I need the lines from the one with "- **S1**[i,j] = **M1**[i,j] + **B1**[j]" through the end of the material, copied exactly and with nothing else included.

INPUT MATERIAL:
+ + + + +
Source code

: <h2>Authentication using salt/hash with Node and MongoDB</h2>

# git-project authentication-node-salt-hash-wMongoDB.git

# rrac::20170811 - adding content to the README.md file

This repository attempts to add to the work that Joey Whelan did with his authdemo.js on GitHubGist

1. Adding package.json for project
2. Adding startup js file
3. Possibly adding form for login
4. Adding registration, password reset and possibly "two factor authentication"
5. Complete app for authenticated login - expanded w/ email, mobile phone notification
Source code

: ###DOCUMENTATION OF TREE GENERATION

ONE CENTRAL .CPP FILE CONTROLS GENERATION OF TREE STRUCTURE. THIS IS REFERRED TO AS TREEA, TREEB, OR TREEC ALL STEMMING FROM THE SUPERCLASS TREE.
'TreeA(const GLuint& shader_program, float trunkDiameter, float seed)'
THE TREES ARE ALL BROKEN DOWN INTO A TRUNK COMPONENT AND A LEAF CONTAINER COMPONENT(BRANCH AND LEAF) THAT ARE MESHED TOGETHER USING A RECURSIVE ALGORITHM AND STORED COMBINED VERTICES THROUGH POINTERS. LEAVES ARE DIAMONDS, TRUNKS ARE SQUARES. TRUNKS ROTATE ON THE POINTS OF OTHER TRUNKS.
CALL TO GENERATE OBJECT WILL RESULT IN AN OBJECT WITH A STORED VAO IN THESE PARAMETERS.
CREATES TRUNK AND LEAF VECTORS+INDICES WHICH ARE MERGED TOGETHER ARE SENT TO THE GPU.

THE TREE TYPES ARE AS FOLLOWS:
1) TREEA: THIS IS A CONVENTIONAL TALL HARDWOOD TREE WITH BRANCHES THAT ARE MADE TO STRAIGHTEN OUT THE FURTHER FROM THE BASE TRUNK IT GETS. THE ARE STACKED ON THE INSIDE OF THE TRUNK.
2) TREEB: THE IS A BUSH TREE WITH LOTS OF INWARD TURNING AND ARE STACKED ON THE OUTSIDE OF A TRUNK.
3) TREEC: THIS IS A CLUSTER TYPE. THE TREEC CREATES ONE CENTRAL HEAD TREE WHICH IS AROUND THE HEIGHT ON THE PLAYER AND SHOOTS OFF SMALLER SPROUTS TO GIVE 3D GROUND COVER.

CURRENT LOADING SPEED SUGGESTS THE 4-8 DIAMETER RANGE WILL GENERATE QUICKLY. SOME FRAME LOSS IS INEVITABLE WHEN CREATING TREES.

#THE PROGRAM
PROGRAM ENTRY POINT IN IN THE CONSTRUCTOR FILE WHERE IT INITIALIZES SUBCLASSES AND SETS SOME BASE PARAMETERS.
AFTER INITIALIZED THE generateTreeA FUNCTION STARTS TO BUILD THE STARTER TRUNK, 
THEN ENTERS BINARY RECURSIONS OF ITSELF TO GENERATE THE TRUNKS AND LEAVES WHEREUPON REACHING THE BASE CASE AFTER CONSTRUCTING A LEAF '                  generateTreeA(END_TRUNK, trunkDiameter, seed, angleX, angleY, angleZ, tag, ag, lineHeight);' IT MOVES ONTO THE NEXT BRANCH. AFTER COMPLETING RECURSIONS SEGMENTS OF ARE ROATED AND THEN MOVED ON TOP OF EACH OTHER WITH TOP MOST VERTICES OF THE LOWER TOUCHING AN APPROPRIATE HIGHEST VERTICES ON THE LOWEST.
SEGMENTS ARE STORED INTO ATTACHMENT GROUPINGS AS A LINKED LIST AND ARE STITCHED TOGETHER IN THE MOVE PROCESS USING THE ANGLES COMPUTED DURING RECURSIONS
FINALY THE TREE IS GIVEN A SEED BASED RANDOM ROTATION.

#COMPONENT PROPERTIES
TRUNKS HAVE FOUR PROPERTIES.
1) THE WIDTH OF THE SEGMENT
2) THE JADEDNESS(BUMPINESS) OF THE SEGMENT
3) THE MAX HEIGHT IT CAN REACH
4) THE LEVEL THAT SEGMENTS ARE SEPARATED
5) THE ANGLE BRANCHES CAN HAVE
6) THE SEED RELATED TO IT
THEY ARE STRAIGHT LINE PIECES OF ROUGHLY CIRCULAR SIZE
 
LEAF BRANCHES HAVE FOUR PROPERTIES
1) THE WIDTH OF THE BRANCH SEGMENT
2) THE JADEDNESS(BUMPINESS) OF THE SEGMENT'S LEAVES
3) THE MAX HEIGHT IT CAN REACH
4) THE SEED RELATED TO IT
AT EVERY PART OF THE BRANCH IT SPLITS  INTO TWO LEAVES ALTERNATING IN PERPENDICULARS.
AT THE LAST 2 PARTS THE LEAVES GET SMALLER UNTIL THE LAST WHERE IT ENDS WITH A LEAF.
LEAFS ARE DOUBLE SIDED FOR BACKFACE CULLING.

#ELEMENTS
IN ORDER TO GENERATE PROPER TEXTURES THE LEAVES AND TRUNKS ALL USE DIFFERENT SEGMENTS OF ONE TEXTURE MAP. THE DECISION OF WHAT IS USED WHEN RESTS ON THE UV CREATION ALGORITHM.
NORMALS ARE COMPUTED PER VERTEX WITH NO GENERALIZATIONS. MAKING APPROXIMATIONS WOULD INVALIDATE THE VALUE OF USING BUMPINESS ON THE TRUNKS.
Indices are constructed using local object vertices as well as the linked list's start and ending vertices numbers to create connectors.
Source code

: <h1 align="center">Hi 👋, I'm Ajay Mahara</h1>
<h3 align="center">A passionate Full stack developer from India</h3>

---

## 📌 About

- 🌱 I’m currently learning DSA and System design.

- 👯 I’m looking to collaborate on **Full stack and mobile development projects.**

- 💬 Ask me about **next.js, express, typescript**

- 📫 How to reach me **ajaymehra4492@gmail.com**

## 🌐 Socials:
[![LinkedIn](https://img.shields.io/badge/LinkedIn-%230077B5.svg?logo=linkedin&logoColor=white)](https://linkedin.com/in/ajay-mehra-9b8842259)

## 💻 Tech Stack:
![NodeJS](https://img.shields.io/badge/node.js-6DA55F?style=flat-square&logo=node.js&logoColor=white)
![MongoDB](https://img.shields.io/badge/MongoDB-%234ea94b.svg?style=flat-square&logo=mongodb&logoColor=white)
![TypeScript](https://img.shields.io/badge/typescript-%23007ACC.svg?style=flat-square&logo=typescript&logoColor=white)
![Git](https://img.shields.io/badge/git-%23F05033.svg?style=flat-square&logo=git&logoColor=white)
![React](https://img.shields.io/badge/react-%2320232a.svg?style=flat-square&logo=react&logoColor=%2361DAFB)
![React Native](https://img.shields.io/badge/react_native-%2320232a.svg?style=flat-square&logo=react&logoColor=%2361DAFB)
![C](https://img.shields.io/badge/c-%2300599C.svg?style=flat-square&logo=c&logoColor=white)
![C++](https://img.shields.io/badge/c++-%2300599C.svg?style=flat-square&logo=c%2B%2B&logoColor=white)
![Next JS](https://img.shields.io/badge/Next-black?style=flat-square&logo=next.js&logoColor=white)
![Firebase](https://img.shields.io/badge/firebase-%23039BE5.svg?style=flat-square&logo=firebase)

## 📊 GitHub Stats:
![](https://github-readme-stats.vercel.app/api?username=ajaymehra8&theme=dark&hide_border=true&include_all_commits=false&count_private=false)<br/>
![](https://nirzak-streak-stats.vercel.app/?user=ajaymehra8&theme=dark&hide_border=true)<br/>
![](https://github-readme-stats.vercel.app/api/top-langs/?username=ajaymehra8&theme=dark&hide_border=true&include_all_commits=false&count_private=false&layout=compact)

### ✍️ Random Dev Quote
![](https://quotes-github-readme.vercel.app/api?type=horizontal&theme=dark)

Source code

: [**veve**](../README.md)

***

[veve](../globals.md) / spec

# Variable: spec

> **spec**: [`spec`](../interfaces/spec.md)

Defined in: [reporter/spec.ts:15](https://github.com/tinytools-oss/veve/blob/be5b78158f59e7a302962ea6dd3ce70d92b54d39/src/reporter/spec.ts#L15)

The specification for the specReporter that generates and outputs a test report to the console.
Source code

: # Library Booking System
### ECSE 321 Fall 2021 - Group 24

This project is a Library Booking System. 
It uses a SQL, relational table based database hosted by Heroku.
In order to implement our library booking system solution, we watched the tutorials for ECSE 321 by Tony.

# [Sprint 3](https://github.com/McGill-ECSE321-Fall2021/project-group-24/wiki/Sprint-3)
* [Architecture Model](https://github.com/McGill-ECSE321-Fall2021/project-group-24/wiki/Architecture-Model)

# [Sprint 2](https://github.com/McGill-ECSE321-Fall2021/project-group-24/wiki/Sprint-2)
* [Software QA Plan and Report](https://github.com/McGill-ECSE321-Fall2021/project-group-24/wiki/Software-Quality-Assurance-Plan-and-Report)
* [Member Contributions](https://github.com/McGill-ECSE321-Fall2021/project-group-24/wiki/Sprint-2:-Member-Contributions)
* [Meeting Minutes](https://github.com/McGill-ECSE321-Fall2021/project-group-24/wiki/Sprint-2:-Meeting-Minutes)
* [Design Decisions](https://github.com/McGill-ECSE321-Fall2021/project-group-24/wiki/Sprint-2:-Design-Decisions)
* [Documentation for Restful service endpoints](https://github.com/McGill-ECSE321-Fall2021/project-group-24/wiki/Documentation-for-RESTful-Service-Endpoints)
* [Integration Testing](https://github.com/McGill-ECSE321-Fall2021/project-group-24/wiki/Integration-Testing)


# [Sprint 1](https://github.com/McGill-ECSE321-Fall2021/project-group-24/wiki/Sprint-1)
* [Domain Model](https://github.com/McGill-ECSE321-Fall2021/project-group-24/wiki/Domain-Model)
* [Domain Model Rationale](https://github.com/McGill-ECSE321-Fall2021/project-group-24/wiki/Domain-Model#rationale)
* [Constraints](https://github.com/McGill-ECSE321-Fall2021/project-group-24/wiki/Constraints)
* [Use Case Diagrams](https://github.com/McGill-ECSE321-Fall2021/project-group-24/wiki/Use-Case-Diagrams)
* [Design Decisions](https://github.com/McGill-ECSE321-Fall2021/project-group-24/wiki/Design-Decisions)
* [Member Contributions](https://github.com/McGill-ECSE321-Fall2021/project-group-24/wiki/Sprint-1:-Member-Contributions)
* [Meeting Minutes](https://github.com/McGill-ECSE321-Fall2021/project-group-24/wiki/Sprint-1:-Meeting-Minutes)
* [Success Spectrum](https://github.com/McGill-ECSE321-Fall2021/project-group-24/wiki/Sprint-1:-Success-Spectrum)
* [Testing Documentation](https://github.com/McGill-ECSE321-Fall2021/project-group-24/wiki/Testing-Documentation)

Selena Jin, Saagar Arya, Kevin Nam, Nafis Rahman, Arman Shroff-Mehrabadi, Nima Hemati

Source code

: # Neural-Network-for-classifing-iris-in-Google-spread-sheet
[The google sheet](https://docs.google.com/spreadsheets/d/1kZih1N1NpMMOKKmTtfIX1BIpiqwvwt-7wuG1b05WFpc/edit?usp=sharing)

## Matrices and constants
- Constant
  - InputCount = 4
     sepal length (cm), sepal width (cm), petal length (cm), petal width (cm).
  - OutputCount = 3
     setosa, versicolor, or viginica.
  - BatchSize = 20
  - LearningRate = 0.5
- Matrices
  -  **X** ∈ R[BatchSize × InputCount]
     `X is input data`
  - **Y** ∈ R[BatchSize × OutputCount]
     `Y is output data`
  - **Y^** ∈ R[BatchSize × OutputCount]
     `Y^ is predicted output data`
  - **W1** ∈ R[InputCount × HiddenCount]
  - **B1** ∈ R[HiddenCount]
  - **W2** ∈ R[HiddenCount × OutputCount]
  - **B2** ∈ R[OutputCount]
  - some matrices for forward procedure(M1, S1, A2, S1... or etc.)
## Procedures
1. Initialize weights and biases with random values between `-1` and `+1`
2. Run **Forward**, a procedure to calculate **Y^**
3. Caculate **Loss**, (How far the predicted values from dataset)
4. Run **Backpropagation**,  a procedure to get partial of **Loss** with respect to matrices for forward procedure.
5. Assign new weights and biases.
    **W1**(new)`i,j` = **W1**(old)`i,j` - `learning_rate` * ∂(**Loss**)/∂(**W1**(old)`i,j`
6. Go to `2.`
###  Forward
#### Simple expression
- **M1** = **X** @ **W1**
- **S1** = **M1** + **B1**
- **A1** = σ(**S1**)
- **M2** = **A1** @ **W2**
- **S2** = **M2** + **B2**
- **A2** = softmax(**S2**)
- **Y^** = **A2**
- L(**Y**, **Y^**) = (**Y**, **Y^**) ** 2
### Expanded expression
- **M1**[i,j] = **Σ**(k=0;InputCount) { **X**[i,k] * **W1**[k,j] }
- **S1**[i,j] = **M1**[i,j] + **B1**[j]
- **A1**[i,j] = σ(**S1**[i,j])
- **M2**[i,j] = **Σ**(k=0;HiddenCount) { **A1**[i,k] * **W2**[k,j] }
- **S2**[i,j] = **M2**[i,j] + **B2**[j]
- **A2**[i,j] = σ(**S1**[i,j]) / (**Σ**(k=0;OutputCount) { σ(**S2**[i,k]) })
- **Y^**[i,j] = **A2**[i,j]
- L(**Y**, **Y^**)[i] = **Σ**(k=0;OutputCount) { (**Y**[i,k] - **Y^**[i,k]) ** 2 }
+ + + + +
ANSWER BOX:
- **S1**[i,j] = **M1**[i,j] + **B1**[j]
- **A1**[i,j] = σ(**S1**[i,j])
- **M2**[i,j] = **Σ**(k=0;HiddenCount) { **A1**[i,k] * **W2**[k,j] }
- **S2**[i,j] = **M2**[i,j] + **B2**[j]
- **A2**[i,j] = σ(**S1**[i,j]) / (**Σ**(k=0;OutputCount) { σ(**S2**[i,k]) })
- **Y^**[i,j] = **A2**[i,j]
- L(**Y**, **Y^**)[i] = **Σ**(k=0;OutputCount) { (**Y**[i,k] - **Y^**[i,k]) ** 2 }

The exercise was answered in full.